Without proof of the presence of inherently dangerous and poisonous ingredients in this product, plaintiff's cause of action, as alleged, must fail. (Karr v. Inecto, Inc.,247 N.Y. 360.) If evidence tending to support the allegations of the complaint can be obtained only by examination of defendant and if the motion papers tend in any reasonable degree to show such a fact, we cannot hold as matter of law that an examination is not necessary. However, giving to section 288 the liberal interpretation to which it is entitled, a burden is cast upon the party seeking the examination to produce some evidence that the proof required on the trial of such an action as this wherein the secrecy of property rights may be endangered, cannot otherwise be obtained.

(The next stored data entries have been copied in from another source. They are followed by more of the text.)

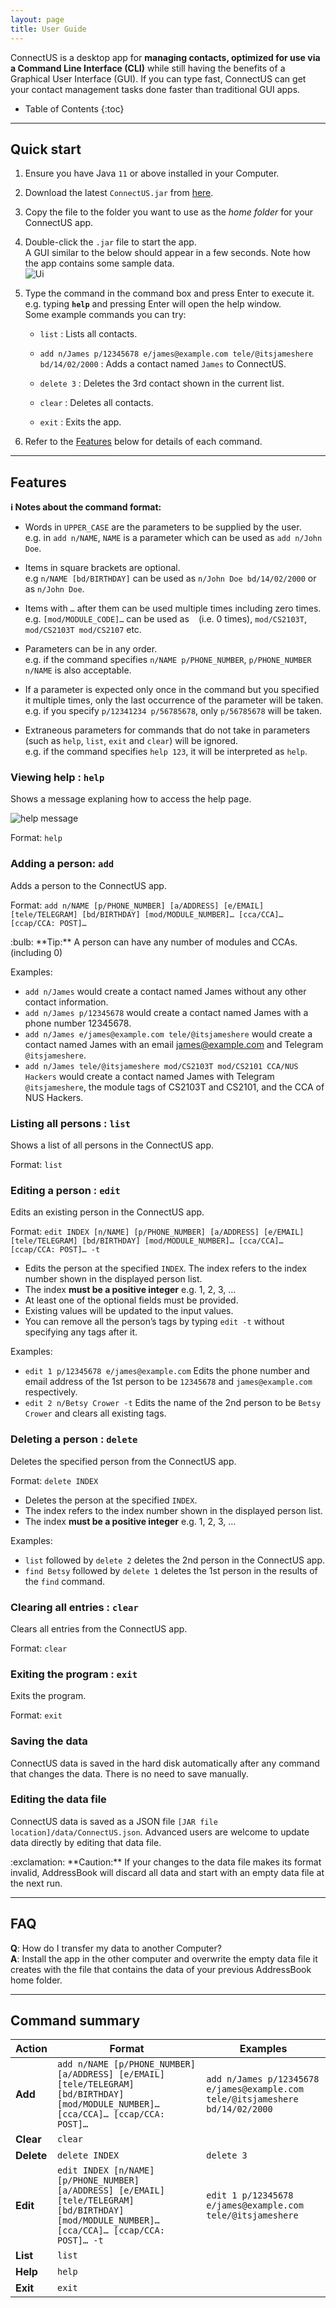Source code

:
 ```yaml
---
layout: page
title: User Guide
---
```


ConnectUS is a desktop app for **managing contacts, optimized for use via a Command Line Interface (CLI)** while still having the benefits of a Graphical User Interface (GUI). If you can type fast, ConnectUS can get your contact management tasks done faster than traditional GUI apps.

* Table of Contents
{:toc}

--------------------------------------------------------------------------------------------------------------------

## Quick start

1. Ensure you have Java `11` or above installed in your Computer.

2. Download the latest `ConnectUS.jar` from [here](https://github.com/AY2223S2-CS2103T-W15-1/tp/releases).

3. Copy the file to the folder you want to use as the _home folder_ for your ConnectUS app.

4. Double-click the `.jar` file to start the app.<br>
   A GUI similar to the below should appear in a few seconds. Note how the app contains some sample data.<br>
   ![Ui](images/Ui.png)

5. Type the command in the command box and press Enter to execute it. e.g. typing **`help`** and pressing Enter will open the help window.<br>
   Some example commands you can try:

   * `list` : Lists all contacts.

   * `add n/James p/12345678 e/james@example.com tele/@itsjameshere bd/14/02/2000` : Adds a contact named `James` to ConnectUS.

   * `delete 3` : Deletes the 3rd contact shown in the current list.

   * `clear` : Deletes all contacts.

   * `exit` : Exits the app.

6. Refer to the [Features](#features) below for details of each command.

--------------------------------------------------------------------------------------------------------------------

## Features

<div markdown="block" class="alert alert-info">

**:information_source: Notes about the command format:**<br>

* Words in `UPPER_CASE` are the parameters to be supplied by the user.<br>
  e.g. in `add n/NAME`, `NAME` is a parameter which can be used as `add n/John Doe`.

* Items in square brackets are optional.<br>
  e.g `n/NAME [bd/BIRTHDAY]` can be used as `n/John Doe bd/14/02/2000` or as `n/John Doe`.

* Items with `…`​ after them can be used multiple times including zero times.<br>
  e.g. `[mod/MODULE_CODE]…​` can be used as ` ` (i.e. 0 times), `mod/CS2103T`, `mod/CS2103T mod/CS2107` etc.

* Parameters can be in any order.<br>
  e.g. if the command specifies `n/NAME p/PHONE_NUMBER`, `p/PHONE_NUMBER n/NAME` is also acceptable.

* If a parameter is expected only once in the command but you specified it multiple times, only the last occurrence of the parameter will be taken.<br>
  e.g. if you specify `p/12341234 p/56785678`, only `p/56785678` will be taken.

* Extraneous parameters for commands that do not take in parameters (such as `help`, `list`, `exit` and `clear`) will be ignored.<br>
  e.g. if the command specifies `help 123`, it will be interpreted as `help`.

</div>

### Viewing help : `help`

Shows a message explaning how to access the help page.

![help message](images/helpMessage.png)

Format: `help`

### Adding a person: `add`

Adds a person to the ConnectUS app.

Format: `add n/NAME [p/PHONE_NUMBER] [a/ADDRESS] [e/EMAIL] [tele/TELEGRAM] [bd/BIRTHDAY] [mod/MODULE_NUMBER]…​ [cca/CCA]…​ [ccap/CCA: POST]…​`

<div markdown="span" class="alert alert-primary">:bulb: **Tip:**
A person can have any number of modules and CCAs. (including 0)
</div>

Examples:
* `add n/James` would create a contact named James without any other contact information.
* `add n/James p/12345678` would create a contact named James with a phone number 12345678.
* `add n/James e/james@example.com tele/@itsjameshere` would create a contact named James with an email james@example.com and Telegram `@itsjameshere`.
* `add n/James tele/@itsjameshere mod/CS2103T mod/CS2101 CCA/NUS Hackers` would create a contact named James with Telegram `@itsjameshere`, the module tags of CS2103T and CS2101, and the CCA of NUS Hackers.

### Listing all persons : `list`

Shows a list of all persons in the ConnectUS app.

Format: `list`

### Editing a person : `edit`

Edits an existing person in the ConnectUS app.

Format: `edit INDEX [n/NAME] [p/PHONE_NUMBER] [a/ADDRESS] [e/EMAIL] [tele/TELEGRAM] [bd/BIRTHDAY] [mod/MODULE_NUMBER]…​ [cca/CCA]…​ [ccap/CCA: POST]…​ -t`

* Edits the person at the specified `INDEX`. The index refers to the index number shown in the displayed person list. 
* The index **must be a positive integer** e.g. 1, 2, 3, …​
* At least one of the optional fields must be provided.
* Existing values will be updated to the input values.
* You can remove all the person’s tags by typing `edit -t` without specifying any tags after it.

Examples:
*  `edit 1 p/12345678 e/james@example.com` Edits the phone number and email address of the 1st person to be `12345678` and `james@example.com` respectively.
*  `edit 2 n/Betsy Crower -t` Edits the name of the 2nd person to be `Betsy Crower` and clears all existing tags.

### Deleting a person : `delete`

Deletes the specified person from the ConnectUS app.

Format: `delete INDEX`

* Deletes the person at the specified `INDEX`.
* The index refers to the index number shown in the displayed person list.
* The index **must be a positive integer** e.g. 1, 2, 3, …​

Examples:
* `list` followed by `delete 2` deletes the 2nd person in the ConnectUS app.
* `find Betsy` followed by `delete 1` deletes the 1st person in the results of the `find` command.

### Clearing all entries : `clear`

Clears all entries from the ConnectUS app.

Format: `clear`

### Exiting the program : `exit`

Exits the program.

Format: `exit`

### Saving the data

ConnectUS data is saved in the hard disk automatically after any command that changes the data. There is no need to save manually.

### Editing the data file

ConnectUS data is saved as a JSON file `[JAR file location]/data/ConnectUS.json`. Advanced users are welcome to update data directly by editing that data file.

<div markdown="span" class="alert alert-warning">:exclamation: **Caution:**
If your changes to the data file makes its format invalid, AddressBook will discard all data and start with an empty data file at the next run.
</div>

--------------------------------------------------------------------------------------------------------------------

## FAQ

**Q**: How do I transfer my data to another Computer?<br>
**A**: Install the app in the other computer and overwrite the empty data file it creates with the file that contains the data of your previous AddressBook home folder.

--------------------------------------------------------------------------------------------------------------------

## Command summary

| Action     | Format                                                                                                                                             | Examples                                                                      |
|------------|----------------------------------------------------------------------------------------------------------------------------------------------------|-------------------------------------------------------------------------------|
| **Add**    | `add n/NAME [p/PHONE_NUMBER] [a/ADDRESS] [e/EMAIL] [tele/TELEGRAM] [bd/BIRTHDAY] [mod/MODULE_NUMBER]…​ [cca/CCA]…​ [ccap/CCA: POST]…​`             | `add n/James p/12345678 e/james@example.com tele/@itsjameshere bd/14/02/2000` |
| **Clear**  | `clear`                                                                                                                                            |                                                                               |
| **Delete** | `delete INDEX`                                                                                                                                     | `delete 3`                                                                    |
| **Edit**   | `edit INDEX [n/NAME] [p/PHONE_NUMBER] [a/ADDRESS] [e/EMAIL] [tele/TELEGRAM] [bd/BIRTHDAY] [mod/MODULE_NUMBER]…​ [cca/CCA]…​ [ccap/CCA: POST]…​ -t` | `edit 1 p/12345678 e/james@example.com tele/@itsjameshere`                    |
| **List**   | `list`                                                                                                                                             |                                                                               |
| **Help**   | `help`                                                                                                                                             |                                                                               |
| **Exit**   | `exit`                                                                                                                                             |                                                                               |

If other methods are available, examination of defendant is not necessary. We cannot find that this record contains anything *418 reasonably leading to an inference that other sources are unavailable. Defendant argues in its brief that, if, in fact, its product contains poisonous ingredients, such a fact can be ascertained by analysis and plaintiff does not challenge that assertion. On the oral argument in this court defendant's counsel conceded that analysis will not wholly reveal the process of manufacture. If analysis will divulge all the ingredients but not the process of manufacture, plaintiff cannot be said to have a right, based upon necessity, to examine defendant respecting the presence of these ingredients.

This formula is property (Tabor v. Hoffman, 118 N.Y. 30,34), and if the secret compound contains nothing except harmless ingredients and its alleged injurious effect upon plaintiff was due to her idiosyncrasy, then defendant's property right is entitled to preservation. Generally, disclosure of legitimate trade secrets will not be required except to the extent that it appears to be indispensible for ascertainment of the truth. (4 Wigmore on Evidence [2d ed.], § 2212; Huessener v. Fishel Marks Co., 281 Penn. St. 535.) There can, of course, be no legal sanction for the circulation of poison throughout the community and if this product does include inherently dangerous substances, the secrecy of its manufacture ought not to be protected. Examination before trial, notwithstanding the limitation in the order, may, however, and probably will have a tendency to disclose not only the ingredients, which may be entirely harmless to the normal person, but it may also uncover other facts which might lead to destruction of valuable property rights in defendant by their transfer, through such a publication, to trade rivals. On this record there is a total lack of evidence bearing upon any necessity for an examination and, therefore, the courts below were without discretionary power to order it.

We interpret the third certified question as concrete and *419 referring to the propriety of the order as based on the record before us and not as an abstract question.

The order of the Appellate Division and that of the Special Term should be reversed with costs to appellant in all courts and the motion to vacate notice of examination granted, with ten dollars costs. The third question certified should be answered in the negative. The other questions are not answered.






Dissenting Opinion

The order is a discretionary one. The questions certified are general in their character and do not raise the question of the sufficiency of the moving papers in the pending case. The first two questions do not necessarily arise before the hearing. The last question certified "will admit of one answer under one set of circumstances, and a different answer under another." We have quite recently dismissed an appeal in a case where the generality of the question did not permit the answer "yes" or "no." (McGowan v. Metropolitan Life Ins. Co., 259 N.Y. 454.) The same principle applies here.

The appeal should be dismissed.

CRANE, LEHMAN, KELLOGG and HUBBS, JJ., concur with O'BRIEN, J.; POUND, Ch. J. votes to dismiss in a memorandum in which CROUCH, J., concurs.